----- Data

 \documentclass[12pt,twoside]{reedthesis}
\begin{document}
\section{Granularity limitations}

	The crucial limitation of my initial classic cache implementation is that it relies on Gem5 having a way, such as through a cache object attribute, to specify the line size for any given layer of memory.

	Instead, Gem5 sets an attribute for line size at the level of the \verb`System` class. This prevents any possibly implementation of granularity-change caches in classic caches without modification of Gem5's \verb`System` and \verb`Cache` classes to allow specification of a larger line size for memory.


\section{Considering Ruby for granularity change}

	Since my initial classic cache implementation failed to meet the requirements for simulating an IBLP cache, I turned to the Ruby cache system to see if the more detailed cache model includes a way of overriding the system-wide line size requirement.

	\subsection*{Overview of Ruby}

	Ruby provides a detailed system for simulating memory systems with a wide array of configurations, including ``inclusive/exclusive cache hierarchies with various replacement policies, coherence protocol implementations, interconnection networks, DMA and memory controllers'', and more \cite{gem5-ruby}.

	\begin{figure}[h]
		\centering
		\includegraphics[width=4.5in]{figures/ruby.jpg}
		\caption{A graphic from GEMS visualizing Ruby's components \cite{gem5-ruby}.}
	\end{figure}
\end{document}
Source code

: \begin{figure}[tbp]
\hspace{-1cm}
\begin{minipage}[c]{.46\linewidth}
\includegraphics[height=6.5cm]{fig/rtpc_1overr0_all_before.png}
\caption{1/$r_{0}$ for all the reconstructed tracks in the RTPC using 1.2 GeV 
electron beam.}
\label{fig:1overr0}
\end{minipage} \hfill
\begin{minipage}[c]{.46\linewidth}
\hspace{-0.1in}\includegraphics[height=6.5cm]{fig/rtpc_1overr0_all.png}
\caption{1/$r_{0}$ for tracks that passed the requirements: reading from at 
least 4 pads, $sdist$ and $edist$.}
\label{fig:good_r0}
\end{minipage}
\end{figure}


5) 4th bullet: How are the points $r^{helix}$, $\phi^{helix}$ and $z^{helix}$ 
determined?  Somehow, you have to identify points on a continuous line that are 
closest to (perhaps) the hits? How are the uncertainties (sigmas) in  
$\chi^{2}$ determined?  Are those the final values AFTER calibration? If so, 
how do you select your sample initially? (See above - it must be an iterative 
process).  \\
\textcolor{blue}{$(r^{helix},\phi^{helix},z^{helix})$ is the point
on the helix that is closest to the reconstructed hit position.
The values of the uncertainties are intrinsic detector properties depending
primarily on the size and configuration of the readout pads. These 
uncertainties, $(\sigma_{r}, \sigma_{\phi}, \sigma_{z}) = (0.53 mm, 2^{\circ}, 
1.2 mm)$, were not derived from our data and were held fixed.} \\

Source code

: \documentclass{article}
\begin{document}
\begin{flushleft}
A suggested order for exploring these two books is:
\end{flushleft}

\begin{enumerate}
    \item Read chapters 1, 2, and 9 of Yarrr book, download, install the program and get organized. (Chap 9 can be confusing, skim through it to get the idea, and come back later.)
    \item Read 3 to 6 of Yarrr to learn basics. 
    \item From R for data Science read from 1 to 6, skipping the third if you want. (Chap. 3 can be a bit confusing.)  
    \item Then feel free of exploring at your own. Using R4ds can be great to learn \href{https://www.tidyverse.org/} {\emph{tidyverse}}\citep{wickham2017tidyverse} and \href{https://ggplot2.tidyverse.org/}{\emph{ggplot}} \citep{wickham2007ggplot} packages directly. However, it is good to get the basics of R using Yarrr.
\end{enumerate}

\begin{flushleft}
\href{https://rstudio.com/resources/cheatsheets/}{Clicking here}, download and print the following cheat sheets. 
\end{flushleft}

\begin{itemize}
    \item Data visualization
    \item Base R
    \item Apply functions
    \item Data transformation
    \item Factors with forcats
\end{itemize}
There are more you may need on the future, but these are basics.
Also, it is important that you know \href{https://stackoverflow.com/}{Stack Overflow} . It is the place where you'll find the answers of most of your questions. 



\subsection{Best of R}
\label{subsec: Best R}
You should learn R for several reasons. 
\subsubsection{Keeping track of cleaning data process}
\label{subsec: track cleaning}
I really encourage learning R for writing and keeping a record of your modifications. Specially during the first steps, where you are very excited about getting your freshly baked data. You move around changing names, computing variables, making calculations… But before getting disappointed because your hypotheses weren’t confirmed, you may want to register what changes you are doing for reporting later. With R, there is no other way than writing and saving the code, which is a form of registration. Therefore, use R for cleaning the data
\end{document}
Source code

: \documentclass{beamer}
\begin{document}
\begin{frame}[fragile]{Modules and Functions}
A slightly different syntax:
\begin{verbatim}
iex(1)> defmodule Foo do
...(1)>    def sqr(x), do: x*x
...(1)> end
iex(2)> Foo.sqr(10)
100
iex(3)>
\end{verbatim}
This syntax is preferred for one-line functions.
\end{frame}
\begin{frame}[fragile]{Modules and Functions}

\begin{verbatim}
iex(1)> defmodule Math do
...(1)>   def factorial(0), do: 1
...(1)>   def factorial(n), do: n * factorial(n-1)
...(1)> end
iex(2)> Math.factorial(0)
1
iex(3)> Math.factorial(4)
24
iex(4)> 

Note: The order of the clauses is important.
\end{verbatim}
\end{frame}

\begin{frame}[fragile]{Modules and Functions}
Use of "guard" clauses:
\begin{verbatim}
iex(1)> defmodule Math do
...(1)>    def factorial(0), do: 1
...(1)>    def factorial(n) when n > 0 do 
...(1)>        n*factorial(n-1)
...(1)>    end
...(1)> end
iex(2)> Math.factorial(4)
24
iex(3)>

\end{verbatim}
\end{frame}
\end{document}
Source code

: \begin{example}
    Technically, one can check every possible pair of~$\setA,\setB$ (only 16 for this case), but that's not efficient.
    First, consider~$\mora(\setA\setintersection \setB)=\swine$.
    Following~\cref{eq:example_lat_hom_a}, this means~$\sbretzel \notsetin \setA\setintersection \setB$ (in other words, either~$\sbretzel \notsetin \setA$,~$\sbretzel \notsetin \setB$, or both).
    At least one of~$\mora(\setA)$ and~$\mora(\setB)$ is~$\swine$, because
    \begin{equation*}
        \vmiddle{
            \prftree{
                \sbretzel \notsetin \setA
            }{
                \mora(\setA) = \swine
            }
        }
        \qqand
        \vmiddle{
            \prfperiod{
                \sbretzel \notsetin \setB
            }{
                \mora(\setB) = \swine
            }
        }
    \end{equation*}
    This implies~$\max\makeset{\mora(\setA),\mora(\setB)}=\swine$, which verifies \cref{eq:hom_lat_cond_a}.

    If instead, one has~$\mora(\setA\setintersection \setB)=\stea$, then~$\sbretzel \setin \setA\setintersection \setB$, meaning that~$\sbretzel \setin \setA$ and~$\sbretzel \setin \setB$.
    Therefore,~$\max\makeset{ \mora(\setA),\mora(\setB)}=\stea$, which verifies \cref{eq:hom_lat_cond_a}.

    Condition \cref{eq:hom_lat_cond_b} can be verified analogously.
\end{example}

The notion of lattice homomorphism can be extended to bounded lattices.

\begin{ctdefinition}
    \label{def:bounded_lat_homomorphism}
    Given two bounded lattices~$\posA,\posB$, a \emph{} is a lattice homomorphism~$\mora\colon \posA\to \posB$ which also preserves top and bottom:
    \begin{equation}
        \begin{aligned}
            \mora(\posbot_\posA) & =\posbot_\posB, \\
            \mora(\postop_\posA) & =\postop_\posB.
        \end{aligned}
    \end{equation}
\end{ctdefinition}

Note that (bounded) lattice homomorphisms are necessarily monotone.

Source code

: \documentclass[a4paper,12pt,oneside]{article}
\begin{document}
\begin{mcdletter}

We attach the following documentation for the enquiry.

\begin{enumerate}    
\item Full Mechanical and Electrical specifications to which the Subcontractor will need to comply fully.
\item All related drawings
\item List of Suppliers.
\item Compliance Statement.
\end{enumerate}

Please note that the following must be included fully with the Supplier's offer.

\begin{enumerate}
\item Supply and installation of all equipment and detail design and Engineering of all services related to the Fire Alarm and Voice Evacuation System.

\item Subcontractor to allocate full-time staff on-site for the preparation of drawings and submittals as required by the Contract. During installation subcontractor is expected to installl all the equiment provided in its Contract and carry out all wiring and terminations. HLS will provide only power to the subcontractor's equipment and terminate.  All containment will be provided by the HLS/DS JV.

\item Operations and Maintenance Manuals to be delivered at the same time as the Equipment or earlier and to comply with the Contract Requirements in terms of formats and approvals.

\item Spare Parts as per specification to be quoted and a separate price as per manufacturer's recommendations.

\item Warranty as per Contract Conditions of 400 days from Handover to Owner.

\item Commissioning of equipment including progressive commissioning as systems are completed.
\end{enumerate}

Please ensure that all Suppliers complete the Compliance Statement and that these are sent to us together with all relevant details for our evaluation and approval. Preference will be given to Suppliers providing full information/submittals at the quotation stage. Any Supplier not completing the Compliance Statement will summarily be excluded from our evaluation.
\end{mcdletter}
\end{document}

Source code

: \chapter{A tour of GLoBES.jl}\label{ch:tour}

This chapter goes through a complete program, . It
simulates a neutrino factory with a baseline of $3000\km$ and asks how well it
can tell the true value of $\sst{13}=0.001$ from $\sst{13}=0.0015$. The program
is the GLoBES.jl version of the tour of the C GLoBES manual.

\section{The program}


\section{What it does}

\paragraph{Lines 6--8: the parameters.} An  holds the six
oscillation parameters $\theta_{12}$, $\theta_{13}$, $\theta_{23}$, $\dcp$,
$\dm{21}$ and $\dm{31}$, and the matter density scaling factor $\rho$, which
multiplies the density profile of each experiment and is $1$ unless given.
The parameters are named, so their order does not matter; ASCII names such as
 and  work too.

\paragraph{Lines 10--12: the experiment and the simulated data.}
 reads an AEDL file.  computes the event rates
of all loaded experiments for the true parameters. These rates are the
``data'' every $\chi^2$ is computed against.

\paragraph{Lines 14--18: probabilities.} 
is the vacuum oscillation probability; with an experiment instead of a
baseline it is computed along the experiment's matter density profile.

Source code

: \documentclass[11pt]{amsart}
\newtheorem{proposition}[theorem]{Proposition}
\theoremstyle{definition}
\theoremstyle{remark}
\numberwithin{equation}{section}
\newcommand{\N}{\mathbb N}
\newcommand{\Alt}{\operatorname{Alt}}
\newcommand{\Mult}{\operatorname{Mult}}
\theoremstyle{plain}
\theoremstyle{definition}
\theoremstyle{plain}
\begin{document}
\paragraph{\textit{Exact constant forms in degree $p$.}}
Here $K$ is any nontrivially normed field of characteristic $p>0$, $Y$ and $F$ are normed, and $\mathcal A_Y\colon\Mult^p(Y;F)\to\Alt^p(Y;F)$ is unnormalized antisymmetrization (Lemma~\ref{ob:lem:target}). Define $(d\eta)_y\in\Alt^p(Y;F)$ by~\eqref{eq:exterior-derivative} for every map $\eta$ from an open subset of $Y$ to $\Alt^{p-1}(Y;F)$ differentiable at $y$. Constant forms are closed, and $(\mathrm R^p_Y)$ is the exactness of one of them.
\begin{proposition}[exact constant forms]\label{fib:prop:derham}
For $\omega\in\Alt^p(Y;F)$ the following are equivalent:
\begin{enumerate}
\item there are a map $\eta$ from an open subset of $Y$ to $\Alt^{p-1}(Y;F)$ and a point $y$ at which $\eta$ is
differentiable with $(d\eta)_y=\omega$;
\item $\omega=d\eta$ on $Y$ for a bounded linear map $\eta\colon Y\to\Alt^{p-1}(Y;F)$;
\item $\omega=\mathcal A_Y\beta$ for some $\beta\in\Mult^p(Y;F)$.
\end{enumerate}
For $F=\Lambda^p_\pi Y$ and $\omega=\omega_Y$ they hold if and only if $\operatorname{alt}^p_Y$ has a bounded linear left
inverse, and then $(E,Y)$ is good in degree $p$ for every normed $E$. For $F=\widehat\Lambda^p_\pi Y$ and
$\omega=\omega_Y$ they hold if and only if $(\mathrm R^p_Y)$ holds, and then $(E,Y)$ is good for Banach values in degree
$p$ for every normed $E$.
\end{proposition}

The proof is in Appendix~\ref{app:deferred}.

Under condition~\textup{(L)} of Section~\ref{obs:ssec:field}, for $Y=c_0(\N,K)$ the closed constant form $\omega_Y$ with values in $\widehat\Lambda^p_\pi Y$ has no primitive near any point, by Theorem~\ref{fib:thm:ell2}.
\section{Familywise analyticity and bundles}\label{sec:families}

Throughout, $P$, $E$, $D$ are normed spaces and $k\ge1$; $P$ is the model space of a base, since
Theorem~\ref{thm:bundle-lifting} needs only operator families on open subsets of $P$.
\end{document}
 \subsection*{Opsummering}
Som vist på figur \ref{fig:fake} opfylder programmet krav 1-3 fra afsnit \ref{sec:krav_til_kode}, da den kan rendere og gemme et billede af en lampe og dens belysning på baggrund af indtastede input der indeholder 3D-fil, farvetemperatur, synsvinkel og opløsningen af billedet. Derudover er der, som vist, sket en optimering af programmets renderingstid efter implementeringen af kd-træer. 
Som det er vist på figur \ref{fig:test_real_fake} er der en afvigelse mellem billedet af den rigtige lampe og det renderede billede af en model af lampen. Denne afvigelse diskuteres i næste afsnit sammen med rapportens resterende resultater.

----------

» **Task statement**
Look for the word "closest" in every line of the listing and copy the lines that have it.

» **Task output**
closest to (perhaps) the hits? How are the uncertainties (sigmas) in  
on the helix that is closest to the reconstructed hit position.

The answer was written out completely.